RECORD EXCERPTS:
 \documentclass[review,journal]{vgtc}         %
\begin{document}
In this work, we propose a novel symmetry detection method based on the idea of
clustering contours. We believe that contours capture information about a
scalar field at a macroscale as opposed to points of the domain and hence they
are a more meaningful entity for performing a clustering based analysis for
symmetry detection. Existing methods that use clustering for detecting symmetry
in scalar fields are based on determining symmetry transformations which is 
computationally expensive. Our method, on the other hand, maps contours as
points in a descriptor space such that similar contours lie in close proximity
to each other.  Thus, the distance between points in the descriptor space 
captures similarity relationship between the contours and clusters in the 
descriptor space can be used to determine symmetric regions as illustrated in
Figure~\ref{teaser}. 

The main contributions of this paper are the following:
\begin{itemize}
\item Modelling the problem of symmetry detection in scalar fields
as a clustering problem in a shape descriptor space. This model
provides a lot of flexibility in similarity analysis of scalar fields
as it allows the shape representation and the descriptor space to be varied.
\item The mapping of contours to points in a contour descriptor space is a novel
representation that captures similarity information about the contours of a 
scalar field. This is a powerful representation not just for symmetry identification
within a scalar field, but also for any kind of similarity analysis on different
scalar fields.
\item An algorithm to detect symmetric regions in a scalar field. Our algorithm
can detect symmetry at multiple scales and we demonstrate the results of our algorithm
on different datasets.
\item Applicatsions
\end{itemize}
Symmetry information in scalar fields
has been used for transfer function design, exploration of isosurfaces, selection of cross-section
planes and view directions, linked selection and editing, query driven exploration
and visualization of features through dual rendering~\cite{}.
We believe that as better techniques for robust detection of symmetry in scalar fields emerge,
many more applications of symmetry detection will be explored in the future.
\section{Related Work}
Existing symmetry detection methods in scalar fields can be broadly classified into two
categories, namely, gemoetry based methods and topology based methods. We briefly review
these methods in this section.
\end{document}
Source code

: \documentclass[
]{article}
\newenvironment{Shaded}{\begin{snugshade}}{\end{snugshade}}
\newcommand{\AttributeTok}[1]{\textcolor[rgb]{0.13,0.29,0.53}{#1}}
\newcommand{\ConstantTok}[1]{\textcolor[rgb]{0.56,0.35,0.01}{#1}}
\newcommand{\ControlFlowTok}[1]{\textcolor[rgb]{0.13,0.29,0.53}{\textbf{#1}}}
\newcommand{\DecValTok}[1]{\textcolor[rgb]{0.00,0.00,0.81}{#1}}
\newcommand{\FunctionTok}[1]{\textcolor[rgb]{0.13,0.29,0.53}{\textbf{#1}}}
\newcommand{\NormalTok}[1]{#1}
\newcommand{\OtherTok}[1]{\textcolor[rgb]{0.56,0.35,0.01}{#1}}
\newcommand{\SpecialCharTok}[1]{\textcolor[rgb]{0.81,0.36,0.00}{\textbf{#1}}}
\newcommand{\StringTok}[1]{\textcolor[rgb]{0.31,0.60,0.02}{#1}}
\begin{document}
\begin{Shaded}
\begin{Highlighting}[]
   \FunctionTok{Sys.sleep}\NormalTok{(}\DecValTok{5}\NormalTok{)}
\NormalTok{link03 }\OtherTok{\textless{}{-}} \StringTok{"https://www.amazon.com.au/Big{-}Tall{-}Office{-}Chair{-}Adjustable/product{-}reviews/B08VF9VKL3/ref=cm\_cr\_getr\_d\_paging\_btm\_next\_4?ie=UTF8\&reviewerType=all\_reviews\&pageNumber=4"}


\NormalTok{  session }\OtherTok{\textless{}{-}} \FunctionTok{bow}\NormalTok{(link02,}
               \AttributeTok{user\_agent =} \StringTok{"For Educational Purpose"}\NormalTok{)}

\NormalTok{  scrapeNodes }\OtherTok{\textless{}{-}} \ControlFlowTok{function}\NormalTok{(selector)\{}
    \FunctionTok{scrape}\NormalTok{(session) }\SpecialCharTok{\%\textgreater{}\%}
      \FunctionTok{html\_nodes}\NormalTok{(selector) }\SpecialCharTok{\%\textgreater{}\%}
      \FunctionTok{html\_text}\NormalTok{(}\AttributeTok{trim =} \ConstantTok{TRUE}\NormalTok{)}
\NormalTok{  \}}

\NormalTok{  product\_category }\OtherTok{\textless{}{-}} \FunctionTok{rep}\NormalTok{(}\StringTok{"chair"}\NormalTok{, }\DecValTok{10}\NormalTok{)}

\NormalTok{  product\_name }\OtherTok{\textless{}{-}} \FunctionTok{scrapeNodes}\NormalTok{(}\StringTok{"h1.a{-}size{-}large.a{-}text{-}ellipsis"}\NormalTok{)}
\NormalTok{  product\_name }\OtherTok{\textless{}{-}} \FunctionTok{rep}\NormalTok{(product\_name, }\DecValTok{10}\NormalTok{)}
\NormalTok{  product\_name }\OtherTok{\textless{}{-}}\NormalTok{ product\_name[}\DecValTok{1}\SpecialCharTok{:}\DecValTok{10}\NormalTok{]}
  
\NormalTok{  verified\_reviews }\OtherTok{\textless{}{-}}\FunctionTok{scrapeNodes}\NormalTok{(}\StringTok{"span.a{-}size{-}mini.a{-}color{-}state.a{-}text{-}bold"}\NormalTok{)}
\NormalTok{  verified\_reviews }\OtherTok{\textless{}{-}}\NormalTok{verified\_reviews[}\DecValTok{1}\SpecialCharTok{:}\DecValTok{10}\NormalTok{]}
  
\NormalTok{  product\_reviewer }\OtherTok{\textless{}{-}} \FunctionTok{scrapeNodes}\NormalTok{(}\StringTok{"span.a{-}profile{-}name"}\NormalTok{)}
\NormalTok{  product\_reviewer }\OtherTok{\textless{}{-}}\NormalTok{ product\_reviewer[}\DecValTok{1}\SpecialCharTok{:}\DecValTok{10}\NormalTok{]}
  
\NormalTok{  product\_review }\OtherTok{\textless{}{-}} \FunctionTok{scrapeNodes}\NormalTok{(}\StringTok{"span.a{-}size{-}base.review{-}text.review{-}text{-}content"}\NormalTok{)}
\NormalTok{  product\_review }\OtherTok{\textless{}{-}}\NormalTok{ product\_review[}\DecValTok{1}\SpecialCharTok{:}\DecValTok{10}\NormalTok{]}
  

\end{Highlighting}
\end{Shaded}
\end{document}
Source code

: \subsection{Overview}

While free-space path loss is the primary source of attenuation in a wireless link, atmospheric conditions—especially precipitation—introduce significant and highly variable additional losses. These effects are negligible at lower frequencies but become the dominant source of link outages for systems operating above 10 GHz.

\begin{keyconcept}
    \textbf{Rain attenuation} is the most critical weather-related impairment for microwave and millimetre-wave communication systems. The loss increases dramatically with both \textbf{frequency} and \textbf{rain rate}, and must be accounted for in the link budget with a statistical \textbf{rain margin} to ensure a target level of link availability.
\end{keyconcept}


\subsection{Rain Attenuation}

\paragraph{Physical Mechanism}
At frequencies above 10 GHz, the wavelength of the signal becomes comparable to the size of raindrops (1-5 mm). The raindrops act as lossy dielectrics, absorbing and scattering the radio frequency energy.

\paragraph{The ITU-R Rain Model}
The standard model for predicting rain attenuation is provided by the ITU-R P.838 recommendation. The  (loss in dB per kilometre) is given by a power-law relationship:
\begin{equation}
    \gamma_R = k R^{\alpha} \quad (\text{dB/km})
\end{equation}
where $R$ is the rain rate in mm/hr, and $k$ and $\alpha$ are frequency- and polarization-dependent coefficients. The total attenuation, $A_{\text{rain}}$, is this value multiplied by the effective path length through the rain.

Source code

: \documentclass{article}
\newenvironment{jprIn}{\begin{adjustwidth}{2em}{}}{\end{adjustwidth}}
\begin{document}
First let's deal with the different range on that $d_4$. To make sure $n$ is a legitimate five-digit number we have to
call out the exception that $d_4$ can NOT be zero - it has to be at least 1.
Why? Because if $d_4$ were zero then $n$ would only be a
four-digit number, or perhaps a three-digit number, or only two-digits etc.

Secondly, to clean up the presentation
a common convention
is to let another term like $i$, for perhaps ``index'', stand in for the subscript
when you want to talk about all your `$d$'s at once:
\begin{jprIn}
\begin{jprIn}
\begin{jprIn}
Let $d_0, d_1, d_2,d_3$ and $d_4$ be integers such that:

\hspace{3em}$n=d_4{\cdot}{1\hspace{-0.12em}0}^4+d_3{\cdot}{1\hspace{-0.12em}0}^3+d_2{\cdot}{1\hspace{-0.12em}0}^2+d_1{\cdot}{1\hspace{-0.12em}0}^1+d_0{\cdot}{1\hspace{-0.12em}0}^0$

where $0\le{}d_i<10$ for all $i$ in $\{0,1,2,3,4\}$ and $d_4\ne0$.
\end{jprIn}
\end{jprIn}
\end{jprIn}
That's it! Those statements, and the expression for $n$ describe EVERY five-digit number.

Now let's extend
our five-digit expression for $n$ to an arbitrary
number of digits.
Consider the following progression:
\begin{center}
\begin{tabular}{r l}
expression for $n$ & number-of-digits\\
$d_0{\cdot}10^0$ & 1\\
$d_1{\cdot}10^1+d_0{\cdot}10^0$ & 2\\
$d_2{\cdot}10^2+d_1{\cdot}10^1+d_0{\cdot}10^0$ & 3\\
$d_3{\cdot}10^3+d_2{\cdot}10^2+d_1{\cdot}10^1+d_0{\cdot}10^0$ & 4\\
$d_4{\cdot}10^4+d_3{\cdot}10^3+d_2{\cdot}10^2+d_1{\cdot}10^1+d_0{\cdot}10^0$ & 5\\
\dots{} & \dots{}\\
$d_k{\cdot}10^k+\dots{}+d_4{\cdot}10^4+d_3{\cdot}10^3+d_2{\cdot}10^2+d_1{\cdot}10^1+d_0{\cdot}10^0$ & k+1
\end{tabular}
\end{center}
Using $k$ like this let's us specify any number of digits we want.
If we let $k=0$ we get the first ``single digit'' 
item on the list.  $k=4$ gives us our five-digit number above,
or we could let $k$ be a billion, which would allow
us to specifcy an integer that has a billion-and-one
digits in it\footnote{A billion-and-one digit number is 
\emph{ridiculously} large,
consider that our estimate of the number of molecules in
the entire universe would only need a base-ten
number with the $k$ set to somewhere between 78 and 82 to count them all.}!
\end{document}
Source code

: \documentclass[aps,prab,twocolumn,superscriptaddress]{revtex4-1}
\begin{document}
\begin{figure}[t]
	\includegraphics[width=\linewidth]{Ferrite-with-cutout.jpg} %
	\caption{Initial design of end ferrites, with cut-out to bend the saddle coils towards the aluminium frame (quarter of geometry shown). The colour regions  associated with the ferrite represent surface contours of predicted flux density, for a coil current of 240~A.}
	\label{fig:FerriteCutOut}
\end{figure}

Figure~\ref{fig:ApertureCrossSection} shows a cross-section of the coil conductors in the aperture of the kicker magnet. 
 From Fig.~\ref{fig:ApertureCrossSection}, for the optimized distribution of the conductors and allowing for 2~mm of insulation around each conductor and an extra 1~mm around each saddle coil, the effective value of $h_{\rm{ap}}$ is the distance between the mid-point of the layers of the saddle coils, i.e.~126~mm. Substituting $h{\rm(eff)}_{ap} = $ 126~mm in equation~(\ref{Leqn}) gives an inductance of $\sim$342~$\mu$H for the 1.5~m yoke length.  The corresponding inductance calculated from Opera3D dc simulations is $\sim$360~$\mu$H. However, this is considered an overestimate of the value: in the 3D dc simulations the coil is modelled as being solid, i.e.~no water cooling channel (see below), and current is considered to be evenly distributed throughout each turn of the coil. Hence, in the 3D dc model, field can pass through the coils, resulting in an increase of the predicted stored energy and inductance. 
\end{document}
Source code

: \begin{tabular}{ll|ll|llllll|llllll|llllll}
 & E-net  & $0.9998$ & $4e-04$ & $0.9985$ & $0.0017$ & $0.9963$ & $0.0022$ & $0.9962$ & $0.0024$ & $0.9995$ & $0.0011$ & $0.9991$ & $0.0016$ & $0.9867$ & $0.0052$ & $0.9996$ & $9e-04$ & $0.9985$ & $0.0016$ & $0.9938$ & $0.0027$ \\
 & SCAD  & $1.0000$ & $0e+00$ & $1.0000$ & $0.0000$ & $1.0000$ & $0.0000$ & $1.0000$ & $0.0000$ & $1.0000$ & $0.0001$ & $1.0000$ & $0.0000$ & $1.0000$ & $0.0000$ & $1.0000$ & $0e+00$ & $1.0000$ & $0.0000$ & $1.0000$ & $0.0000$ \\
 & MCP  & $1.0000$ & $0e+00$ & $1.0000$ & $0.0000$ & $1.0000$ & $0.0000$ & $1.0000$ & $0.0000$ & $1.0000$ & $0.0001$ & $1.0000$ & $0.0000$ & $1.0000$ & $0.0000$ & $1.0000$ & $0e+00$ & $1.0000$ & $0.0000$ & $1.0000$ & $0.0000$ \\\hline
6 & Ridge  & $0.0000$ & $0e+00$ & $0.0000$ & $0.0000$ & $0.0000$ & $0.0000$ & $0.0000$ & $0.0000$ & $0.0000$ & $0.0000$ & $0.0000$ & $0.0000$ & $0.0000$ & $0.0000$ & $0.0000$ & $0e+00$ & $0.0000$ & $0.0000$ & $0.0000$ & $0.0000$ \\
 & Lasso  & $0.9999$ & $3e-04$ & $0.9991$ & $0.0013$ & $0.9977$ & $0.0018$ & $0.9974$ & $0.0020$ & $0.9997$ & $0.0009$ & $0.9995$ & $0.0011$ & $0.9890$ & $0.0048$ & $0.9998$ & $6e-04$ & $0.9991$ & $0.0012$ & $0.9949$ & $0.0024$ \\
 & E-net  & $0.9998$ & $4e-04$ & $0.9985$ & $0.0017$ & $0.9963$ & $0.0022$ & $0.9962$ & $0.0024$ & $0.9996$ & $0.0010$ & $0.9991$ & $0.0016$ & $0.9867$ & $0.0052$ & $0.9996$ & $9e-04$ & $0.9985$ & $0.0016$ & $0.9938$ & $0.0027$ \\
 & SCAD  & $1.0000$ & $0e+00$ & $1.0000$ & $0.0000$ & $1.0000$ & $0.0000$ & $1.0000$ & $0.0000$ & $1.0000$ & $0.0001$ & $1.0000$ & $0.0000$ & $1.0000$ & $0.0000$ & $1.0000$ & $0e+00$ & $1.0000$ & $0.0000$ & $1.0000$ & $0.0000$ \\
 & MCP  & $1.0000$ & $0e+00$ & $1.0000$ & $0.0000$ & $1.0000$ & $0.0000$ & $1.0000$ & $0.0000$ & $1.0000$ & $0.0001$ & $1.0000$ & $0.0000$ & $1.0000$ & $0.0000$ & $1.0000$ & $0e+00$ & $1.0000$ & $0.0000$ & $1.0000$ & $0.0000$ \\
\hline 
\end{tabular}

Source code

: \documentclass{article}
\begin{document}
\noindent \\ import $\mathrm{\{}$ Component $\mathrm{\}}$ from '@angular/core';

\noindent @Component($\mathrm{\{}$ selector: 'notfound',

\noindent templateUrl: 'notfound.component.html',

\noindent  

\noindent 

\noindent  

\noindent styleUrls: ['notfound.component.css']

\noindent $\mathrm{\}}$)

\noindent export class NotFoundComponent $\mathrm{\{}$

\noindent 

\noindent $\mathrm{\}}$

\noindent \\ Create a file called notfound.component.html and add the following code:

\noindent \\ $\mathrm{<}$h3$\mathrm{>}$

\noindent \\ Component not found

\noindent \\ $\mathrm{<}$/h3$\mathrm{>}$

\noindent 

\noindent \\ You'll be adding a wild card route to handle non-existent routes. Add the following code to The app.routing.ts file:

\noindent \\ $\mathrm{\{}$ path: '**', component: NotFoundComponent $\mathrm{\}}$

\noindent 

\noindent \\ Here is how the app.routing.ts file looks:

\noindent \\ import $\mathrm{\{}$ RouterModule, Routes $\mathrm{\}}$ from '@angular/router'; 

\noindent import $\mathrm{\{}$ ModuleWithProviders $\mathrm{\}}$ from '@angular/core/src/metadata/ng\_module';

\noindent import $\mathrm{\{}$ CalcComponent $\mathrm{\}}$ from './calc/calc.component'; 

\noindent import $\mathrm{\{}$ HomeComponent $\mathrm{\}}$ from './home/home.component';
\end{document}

TASK PROMPT: The lines holding the word "zero" are the answer. Pull them out of the records and copy them.

RESULT OF THE EXERCISE:
call out the exception that $d_4$ can NOT be zero - it has to be at least 1.
Why? Because if $d_4$ were zero then $n$ would only be a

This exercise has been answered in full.